López de Osornio de Ortíz de Rosas, Agustina Teresa. Buenos Aires (Argentina), 28.VIII.1769 – 12.XII.1845. Matrona.
Era hija del militar y hacendado bonaerense Clemente López de Osornio y de su segunda esposa María Manuela de Rubio y Díaz.
Siendo adolescente, tuvo que hacerse cargo, por la pérdida de su madre, del cuidado de sus hermanos menores y del gobierno doméstico de la casa. Su madre dejó como albaceas y tutores de los tres hermanos menores a Cecilio Sánchez de Velazco y a Felipe Arguibel.
A los veinte años fue pedida en matrimonio por el teniente de Infantería del Regimiento fijo de la ciudad, León Ortiz de Rosas. Previa solicitud de autorización, contrajeron enlace en 1789. Por sus influencias y relaciones en la Buenos Aires virreinal y por su firme carácter y temperamento, Agustina sería el verdadero motor de la casa de los Ortiz de Rosas. Heredó de su padre el amor por la tierra y la vida en la estancia, incluso se encargó personalmente del trato con los capataces, del rodeo y demás actividades inherentes a un hacendado de la estancia El Rincón de López.
El primer hogar de la pareja sería la casa de los López Osornio. Tuvieron diez hijos: primero fue una niña, Gregoria; después un varón Juan Manuel; luego vendrían Andrea, Prudencio, Gervasio, María Dominga, Manuela, Mercedes, Agustina y Juana. En total Agustina tuvo veinte partos, diez hijos llegaron a la adultez mientras que los demás fallecieron al nacer o en la primera infancia. Respecto de la crianza de sus hijos, sobresale el hecho de que no recurriera al servicio de una nodriza o ama de leche, práctica muy habitual de las familias criollas de la época.
Agustina cumplió con todos los mandatos y deberes sociales que se le demandaban en función de su posición social de privilegio: fidelidad a su esposo, fecundidad, esmero en la educación de los hijos, cumplimiento de las obligaciones religiosas y gestos caritativos hacia la clientela de su familia.

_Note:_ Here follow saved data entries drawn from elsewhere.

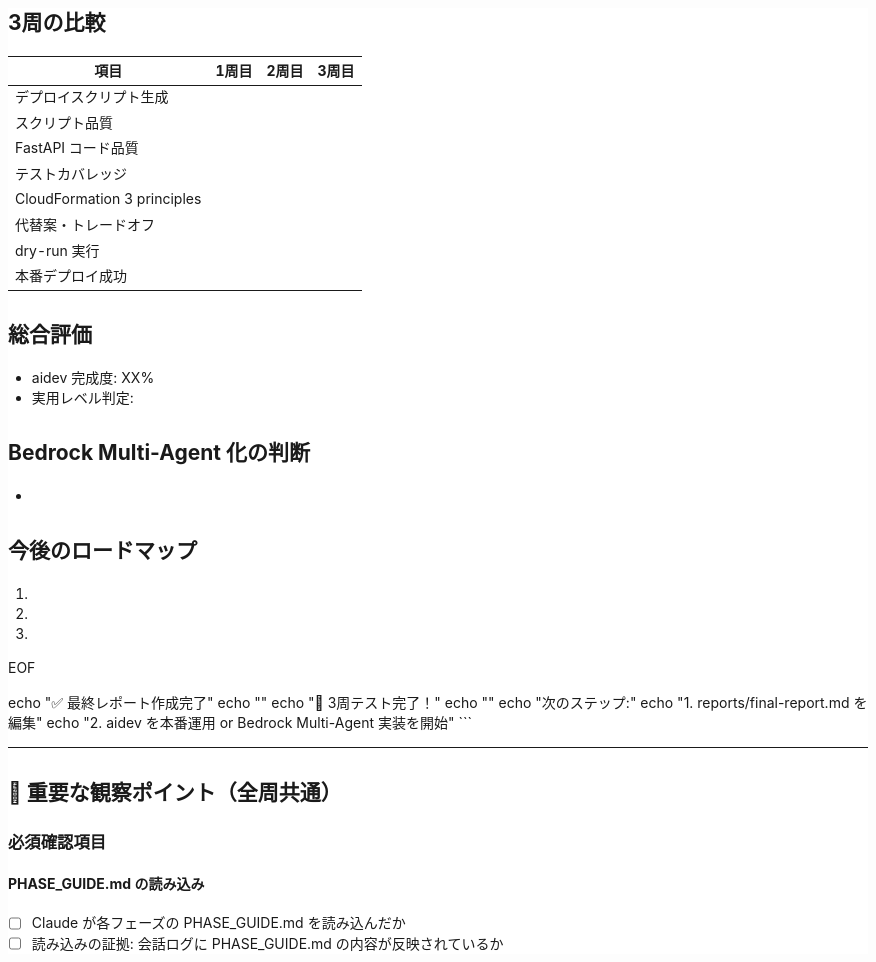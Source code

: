 ## 3周の比較

| 項目 | 1周目 | 2周目 | 3周目 |
|------|-------|-------|-------|
| デプロイスクリプト生成 | | | |
| スクリプト品質 | | | |
| FastAPI コード品質 | | | |
| テストカバレッジ | | | |
| CloudFormation 3 principles | | | |
| 代替案・トレードオフ | | | |
| dry-run 実行 | | | |
| 本番デプロイ成功 | | | |

## 総合評価
- aidev 完成度: XX%
- 実用レベル判定:

## Bedrock Multi-Agent 化の判断
-

## 今後のロードマップ
1.
2.
3.
EOF

echo "✅ 最終レポート作成完了"
echo ""
echo "🎉 3周テスト完了！"
echo ""
echo "次のステップ:"
echo "1. reports/final-report.md を編集"
echo "2. aidev を本番運用 or Bedrock Multi-Agent 実装を開始"
\`\`\`

---

## 📝 重要な観察ポイント（全周共通）

### 必須確認項目

#### PHASE_GUIDE.md の読み込み
- [ ] Claude が各フェーズの PHASE_GUIDE.md を読み込んだか
- [ ] 読み込みの証拠: 会話ログに PHASE_GUIDE.md の内容が反映されているか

Un aporte fundamental de Agustina a su matrimonio fueron las estancias fundadas por su padre en la línea del río Salado ganada a los indios. La economía rioplatense de ese entonces giraba en torno de la ganadería: el cuero del ganado y la carne, con la nueva industria del tasajo, eran negocios de una enorme rentabilidad gracias a la libre concurrencia por la apertura de los puertos de Buenos Aires y Montevideo. Con el correr del tiempo la pareja se desentendería de estas actividades para cambiar sus campos por casas de renta cuyos alquileres serían inversiones fáciles de controlar e incrementar. La ciudad sería la residencia favorita de esta familia siguiendo las costumbres de los sectores pudientes de la época. Cultivaron el acceso a las mejores familias de la ciudad, contándolas en su lista de relaciones. Como se estilaba, con ellas casaron a gran parte de sus hijos.
En 1836 cuando se agravaron los síntomas de una enfermedad que venía sobrellevando Agustina redactó su testamento, para algunos un tanto arbitrario, poniendo de manifiesto la voluntad de favorecer a los miembros más débiles y desprotegidos de la familia y recordando con especial atención a su esposo.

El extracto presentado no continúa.